Dabei sind sie und ihre Partnerin Kim Behrens mittlerweile routiniert im auf-dem-Podium-stehen: Beim smart beach cup in Nürnberg gewannen sie schon Gold, in Monaco holten sie Silber auf der Weltserie und jetzt in Kühlungsborn wieder Gold. Das alles nacheinander. Vielleicht war der Sieg im Endspiel auch deshalb so emotional, weil sie gegen Borger/Kozuch nicht als Favoritinnen in die Partie gestartet waren und auch nach einem deutlich verlorenen ersten Satz das Spiel noch drehten.


Borger/Kozuch nach Porec ins Trainingslager

„Da haben sie super drauf reagiert. Das ist nicht leicht, dort nochmal zurückzukommen“, sagte auch die unterlegene Kozuch nach dem Spiel. „Für uns ist es aber schon ein bisschen enttäuschend, wir hätten gewinnen können. Aber wir wollten hier Spielpraxis holen, und das ist uns auch gelungen.“

Sie und ihre Partnerin reisen in der anstehenden Woche ins kroatische Porec. Da sie beim Weltserienturnier nicht mitspielen werden, nutzen sie die guten internationalen Teams vor Ort und machen ein Trainingslager. „Es ist wichtig, dass wir uns in Vorbereitung auf die WM die Spiele angucken und gute Trainingspartner haben“, erzählt Borger.


Bergmann/Harms revanchieren sich

Gut vorbereitet in den super cup in Kühlungsborn gingen auch Philipp Arne Bergmann und Yannick Harms. In Dresden unterlagen sie noch den Zwillingen Bennet und David Poniewaz im Halbfinale, in der Neuauflage des Spiels an der Ostsee waren sie das bessere Team, gewannen 2:1 und holten sich zum zweiten Mal in dieser Saison smart-beach-tour-Gold.

„Wir haben einen Lauf, weil wir im Winter ordentlich dafür gearbeitet haben. Wir sind außerdem unheimlich ruhig und nehmen uns auch die Zeit, wenn es mal nicht so gut läuft“, erzählt Bergmann. Das passte auch zum Endspiel gegen Poniewaz/Poniewaz, in dem sie Satz eins verloren (17:21) und anschließend zweimal zum Titelgewinn zurückschlugen (21:12, 15:7).


Titelverteidiger holt Bronze

Zuvor ging Titelverteidiger Max Betzien mit Bronze aus dem super cup. Mit seinem Interimspartner Alexander Walkenhorst besiegte er Paul Becker und Jonas Schröder im kleinen Finale 21:15 und 21:16. „Schön, das Turnier mit einem gewonnenen Spiel zu beenden. Es ist ein kleines Trostpflaster“, so Betzien.

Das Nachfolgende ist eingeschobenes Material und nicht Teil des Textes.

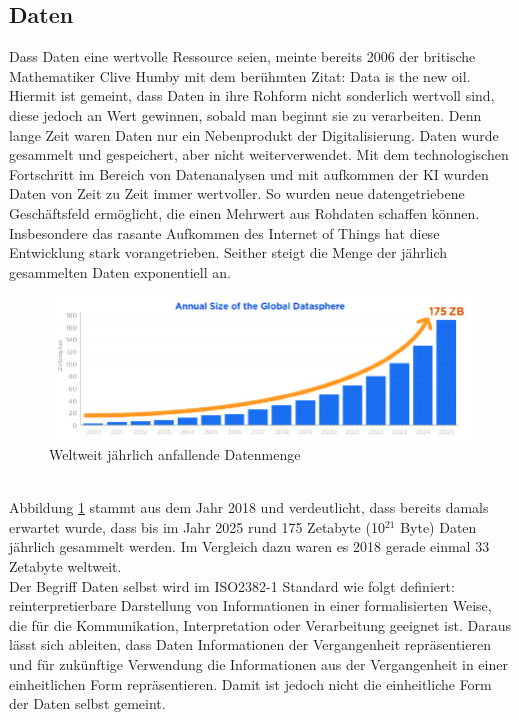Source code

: \begin{onehalfspace}
    \subsection{Daten}
    \label{subsubsec:daten}
    Dass Daten eine wertvolle Ressource seien, meinte bereits 2006 der britische Mathematiker Clive Humby mit dem berühmten Zitat: \glqq{}Data is the new oil\grqq{}.\cite{Frorbes2021} Hiermit ist gemeint, dass Daten in ihre Rohform nicht sonderlich wertvoll sind, diese jedoch an Wert gewinnen, sobald man beginnt sie zu verarbeiten. Denn lange Zeit waren Daten nur ein Nebenprodukt der Digitalisierung. Daten wurde gesammelt und gespeichert, aber nicht weiterverwendet. Mit dem technologischen Fortschritt im Bereich von Datenanalysen und mit aufkommen der \ac{KI} wurden Daten von Zeit zu Zeit immer wertvoller. So wurden neue datengetriebene Geschäftsfeld ermöglicht, die einen Mehrwert aus Rohdaten schaffen können. Insbesondere das rasante Aufkommen des Internet of Things hat diese Entwicklung stark vorangetrieben. Seither steigt die Menge der jährlich gesammelten Daten exponentiell an.\cite{Otto2019}
        \\
        \begin{figure}[h]
            \centering
            \includegraphics[width = 15.5cm]{Bilder/Annual_Data_Size.png}
            \caption{Weltweit jährlich anfallende Datenmenge \cite{Reinsel2018}}
            \label{fig:DataSize}
        \end{figure}
        \\
        Abbildung \ref{fig:DataSize} stammt aus dem Jahr 2018 und verdeutlicht, dass bereits damals erwartet wurde, dass bis im Jahr 2025 rund 175 Zetabyte (10$^{21}$ Byte) Daten jährlich gesammelt werden. Im Vergleich dazu waren es 2018 gerade einmal 33 Zetabyte weltweit.\cite{Reinsel2018}\cite{Taleb2018}
        \\
        Der Begriff Daten selbst wird im ISO2382-1 Standard wie folgt definiert: \glqq{}reinterpretierbare Darstellung von Informationen in einer formalisierten Weise, die für die Kommunikation, Interpretation oder Verarbeitung geeignet ist\grqq{}.\cite{ISO2382} Daraus lässt sich ableiten, dass Daten Informationen der Vergangenheit repräsentieren und für zukünftige Verwendung die Informationen aus der Vergangenheit in einer einheitlichen Form repräsentieren. Damit ist jedoch nicht die einheitliche Form der Daten selbst gemeint. 

\end{onehalfspace}
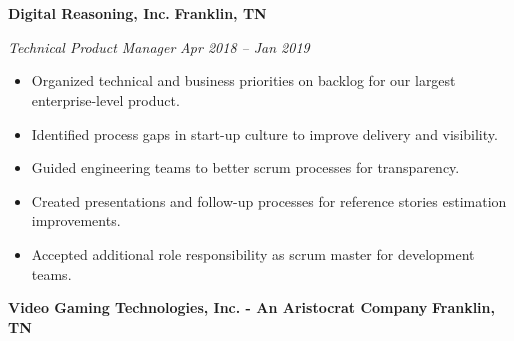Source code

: \section{}

\vspace{8pt} %

{\bf Digital Reasoning, Inc. } \hfill {\bf Franklin, TN}

{\sl Technical Product Manager} \hfill {\sl Apr 2018 -- Jan 2019} 
\begin{itemize} 
\item Organized technical and business priorities on backlog for our largest enterprise-level product.
\item Identified process gaps in start-up culture to improve delivery and visibility.
\item Guided engineering teams to better scrum processes for transparency.
\item Created presentations and follow-up processes for reference stories estimation improvements.
\item Accepted additional role responsibility as scrum master for development teams.
\end{itemize}

\vspace{8pt} %

{\bf Video Gaming Technologies, Inc. - An Aristocrat Company} \hfill {\bf Franklin, TN}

Während sein etatmäßiger Blockspieler Nils Ehlers nach einer Fußverletzung bald wieder auf der Tour einsteigen kann, steht Walkenhorst auf vorerst verlorenem Posten. Sein Abwehrspieler Sven Winter wurde am Donnerstag an der Schulter operiert und muss mindestens vier Wochen auf Trainingseinheiten am Ball verzichten. „Ich hab keine Ahnung, wie es weitergeht, das weiß ich auch noch nicht“, erzählt Walkenhorst.

Mit einem 2:0 (21:16, 21:18) über Anna Behlen und Yanina Weiland schnappten sich zudem Sabrina Karnbaum und Natascha Niemczyk die Bronzemedaille beim super cup in Kühlungsborn. „Bronze haben wir noch nie gewonnen, daher ist es umso schöner, dass wir nach dem verlorenen Halbfinale hier nochmal so gut gespielt haben“, erzählte Karnbaum. Das Turnier an der Ostsee liegt den Bayern: Im dritten Jahr in Folge stand das Duo im Halbfinale des Turniers.